"Head of a Woman"

 Picasso's "Head of a Woman"

For this week's blog post I want to explore a piece by Pablo Picasso. His style of cubism used to be something that I did not enjoy at all, but when I took an art appreciation class I grew a love for it. Now, especially with this class and other art classes that I am taking, I have begun to see how this style can be used to represent multiple personalities or identities. Picasso created this painting from a compile of other drawings, some of them were drawings of his wife and others were from drawings of his mistress. This fact was interesting to me because it fits so well with the cubism theme. When you look at this painting it plays with your mind and makes you question whether it is one person or two, but maybe that was his intention with morphing it from two people.
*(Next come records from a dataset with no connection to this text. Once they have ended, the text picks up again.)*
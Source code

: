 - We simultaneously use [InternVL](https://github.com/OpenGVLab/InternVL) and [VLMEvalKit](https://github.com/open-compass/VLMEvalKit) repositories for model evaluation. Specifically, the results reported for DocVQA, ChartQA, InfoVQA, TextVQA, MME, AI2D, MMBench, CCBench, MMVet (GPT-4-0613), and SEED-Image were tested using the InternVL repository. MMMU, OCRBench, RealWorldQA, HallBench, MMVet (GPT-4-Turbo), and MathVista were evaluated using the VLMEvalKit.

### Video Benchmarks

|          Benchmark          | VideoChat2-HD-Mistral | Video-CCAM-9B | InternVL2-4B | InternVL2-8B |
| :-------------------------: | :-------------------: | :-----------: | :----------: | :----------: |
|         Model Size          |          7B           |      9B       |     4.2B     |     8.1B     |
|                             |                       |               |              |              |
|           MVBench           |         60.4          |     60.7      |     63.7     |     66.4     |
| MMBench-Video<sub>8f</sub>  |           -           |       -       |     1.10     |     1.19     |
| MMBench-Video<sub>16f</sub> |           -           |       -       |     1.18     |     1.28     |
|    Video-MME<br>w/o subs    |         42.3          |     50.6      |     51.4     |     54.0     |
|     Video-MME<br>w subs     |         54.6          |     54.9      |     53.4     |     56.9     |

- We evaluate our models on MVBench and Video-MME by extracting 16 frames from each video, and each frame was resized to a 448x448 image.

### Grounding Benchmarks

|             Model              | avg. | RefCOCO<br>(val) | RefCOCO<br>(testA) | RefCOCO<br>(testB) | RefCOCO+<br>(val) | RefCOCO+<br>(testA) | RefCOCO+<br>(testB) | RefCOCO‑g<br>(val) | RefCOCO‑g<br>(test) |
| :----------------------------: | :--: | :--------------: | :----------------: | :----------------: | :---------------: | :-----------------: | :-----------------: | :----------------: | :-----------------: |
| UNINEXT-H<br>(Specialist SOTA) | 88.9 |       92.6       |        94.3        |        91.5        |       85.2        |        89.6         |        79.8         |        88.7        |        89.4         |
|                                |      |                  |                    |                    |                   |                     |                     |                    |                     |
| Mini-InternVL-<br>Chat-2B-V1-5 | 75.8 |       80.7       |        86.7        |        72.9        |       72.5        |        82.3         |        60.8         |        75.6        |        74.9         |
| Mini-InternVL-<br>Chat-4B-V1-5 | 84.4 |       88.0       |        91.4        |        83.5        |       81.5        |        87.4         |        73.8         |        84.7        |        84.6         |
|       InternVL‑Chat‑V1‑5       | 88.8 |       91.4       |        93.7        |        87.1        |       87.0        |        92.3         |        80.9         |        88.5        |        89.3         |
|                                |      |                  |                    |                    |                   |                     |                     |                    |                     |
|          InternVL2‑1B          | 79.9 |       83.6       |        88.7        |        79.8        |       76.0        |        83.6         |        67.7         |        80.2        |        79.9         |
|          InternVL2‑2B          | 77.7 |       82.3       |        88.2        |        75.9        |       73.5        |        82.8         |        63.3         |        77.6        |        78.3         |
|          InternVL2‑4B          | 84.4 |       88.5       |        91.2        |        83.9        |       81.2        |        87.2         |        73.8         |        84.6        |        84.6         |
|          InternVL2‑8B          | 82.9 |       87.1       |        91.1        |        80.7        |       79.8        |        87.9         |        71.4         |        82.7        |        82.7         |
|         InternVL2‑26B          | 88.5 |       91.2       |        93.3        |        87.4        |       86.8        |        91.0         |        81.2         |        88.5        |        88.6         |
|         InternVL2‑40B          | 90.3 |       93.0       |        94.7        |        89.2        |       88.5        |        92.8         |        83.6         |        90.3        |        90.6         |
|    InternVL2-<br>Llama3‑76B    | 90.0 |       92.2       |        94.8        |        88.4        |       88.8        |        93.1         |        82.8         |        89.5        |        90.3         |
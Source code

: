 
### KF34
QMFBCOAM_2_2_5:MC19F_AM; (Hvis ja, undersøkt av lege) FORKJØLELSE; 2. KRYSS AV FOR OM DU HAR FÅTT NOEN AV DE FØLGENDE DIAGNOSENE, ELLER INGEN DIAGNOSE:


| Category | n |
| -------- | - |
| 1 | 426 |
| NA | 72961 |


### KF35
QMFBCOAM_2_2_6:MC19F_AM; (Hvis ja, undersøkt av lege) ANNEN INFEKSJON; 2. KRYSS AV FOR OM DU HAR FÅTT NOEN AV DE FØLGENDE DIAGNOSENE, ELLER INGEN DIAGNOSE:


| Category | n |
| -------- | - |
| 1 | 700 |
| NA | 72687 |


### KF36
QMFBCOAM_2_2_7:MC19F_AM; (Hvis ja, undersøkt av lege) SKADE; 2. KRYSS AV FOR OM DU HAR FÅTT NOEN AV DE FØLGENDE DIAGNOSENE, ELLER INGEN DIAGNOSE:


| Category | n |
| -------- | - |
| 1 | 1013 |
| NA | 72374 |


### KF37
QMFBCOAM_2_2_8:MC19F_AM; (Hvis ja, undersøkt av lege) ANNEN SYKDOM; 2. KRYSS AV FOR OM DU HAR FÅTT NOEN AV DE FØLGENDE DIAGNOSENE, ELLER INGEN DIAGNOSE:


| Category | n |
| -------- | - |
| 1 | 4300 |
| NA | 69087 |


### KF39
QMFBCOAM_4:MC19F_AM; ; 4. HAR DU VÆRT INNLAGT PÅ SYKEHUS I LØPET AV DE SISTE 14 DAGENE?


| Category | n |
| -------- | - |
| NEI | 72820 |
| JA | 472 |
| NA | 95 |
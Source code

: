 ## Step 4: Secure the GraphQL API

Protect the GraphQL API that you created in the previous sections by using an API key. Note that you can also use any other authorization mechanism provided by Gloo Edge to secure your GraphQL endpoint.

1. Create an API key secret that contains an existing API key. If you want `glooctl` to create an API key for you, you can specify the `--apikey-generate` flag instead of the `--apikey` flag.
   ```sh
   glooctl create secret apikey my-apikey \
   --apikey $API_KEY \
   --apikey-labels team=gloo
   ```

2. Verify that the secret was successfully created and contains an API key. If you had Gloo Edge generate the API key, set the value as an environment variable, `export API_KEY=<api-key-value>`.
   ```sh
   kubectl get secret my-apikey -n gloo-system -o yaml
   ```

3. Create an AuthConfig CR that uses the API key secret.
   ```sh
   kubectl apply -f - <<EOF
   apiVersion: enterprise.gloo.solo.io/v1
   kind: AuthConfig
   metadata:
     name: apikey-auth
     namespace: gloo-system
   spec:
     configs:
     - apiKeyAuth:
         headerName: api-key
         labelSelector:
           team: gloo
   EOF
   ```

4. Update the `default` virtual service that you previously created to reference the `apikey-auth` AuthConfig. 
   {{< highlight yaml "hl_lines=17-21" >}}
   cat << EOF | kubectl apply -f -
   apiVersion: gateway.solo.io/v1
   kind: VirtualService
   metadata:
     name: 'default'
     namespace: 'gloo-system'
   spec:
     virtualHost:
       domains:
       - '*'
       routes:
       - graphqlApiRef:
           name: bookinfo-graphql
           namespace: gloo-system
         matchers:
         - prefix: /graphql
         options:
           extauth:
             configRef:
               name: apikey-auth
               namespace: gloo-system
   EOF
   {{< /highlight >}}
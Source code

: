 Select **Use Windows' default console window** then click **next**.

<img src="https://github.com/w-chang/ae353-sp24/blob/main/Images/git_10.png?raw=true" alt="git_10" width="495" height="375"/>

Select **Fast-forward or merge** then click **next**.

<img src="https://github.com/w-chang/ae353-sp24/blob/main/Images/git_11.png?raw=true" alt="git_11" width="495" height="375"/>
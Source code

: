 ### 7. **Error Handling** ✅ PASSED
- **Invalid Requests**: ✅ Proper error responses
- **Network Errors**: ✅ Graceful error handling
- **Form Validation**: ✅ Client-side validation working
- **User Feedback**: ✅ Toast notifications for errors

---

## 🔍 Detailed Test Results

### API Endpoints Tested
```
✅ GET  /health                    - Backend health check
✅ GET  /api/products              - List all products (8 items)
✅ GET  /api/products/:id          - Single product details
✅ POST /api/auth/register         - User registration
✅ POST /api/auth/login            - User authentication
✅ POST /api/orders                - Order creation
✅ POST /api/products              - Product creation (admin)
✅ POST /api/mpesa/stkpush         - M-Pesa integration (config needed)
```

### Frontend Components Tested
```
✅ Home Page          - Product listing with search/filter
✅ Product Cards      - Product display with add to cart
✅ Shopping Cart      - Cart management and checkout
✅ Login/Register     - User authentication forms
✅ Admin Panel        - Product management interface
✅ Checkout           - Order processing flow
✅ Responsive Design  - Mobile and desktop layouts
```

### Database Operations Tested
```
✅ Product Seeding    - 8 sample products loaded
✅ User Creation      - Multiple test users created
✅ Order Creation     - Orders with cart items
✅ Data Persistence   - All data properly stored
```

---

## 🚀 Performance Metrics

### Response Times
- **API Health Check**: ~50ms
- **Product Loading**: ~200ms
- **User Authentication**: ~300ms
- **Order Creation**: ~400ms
Given that artists paint emotion into their work, it leads me to believe that he was split between his feelings of his wife and his mistress. In the painting, depending on which angle you view it, it almost looks as if it is two faces looking at each other. Maybe this is how Picasso felt with his two loves or maybe he's representing how they felt. It makes me feel like it's representing how women were often pitted against each other, even in their marriages they still had to worry about their husbands having mistresses. The expressions on their faces make me think it's how someone would feel when they are forced to live their unexpressed self. Maybe these two women knew about each other and they were forced to live with the fact that their husband/lover was seeing someone else and they had to act like they were ok with it. And even if they did not know about it I'm sure they suspected it and they still had to act as if everything was ok. This problem still happens today but I don't know if it's very often that the wife and mistress will have a piece of art representing it. This piece can relate to dual identity in the way that it could be a representation of doppelgangers being trapped within us. The face appears to be two different faces to me, yet they are connected to each other. While Picasso knew that his wife and mistress were two different people physically, he might have viewed them quite similar in their identity which could have been why he chose to morphe this painting from two people.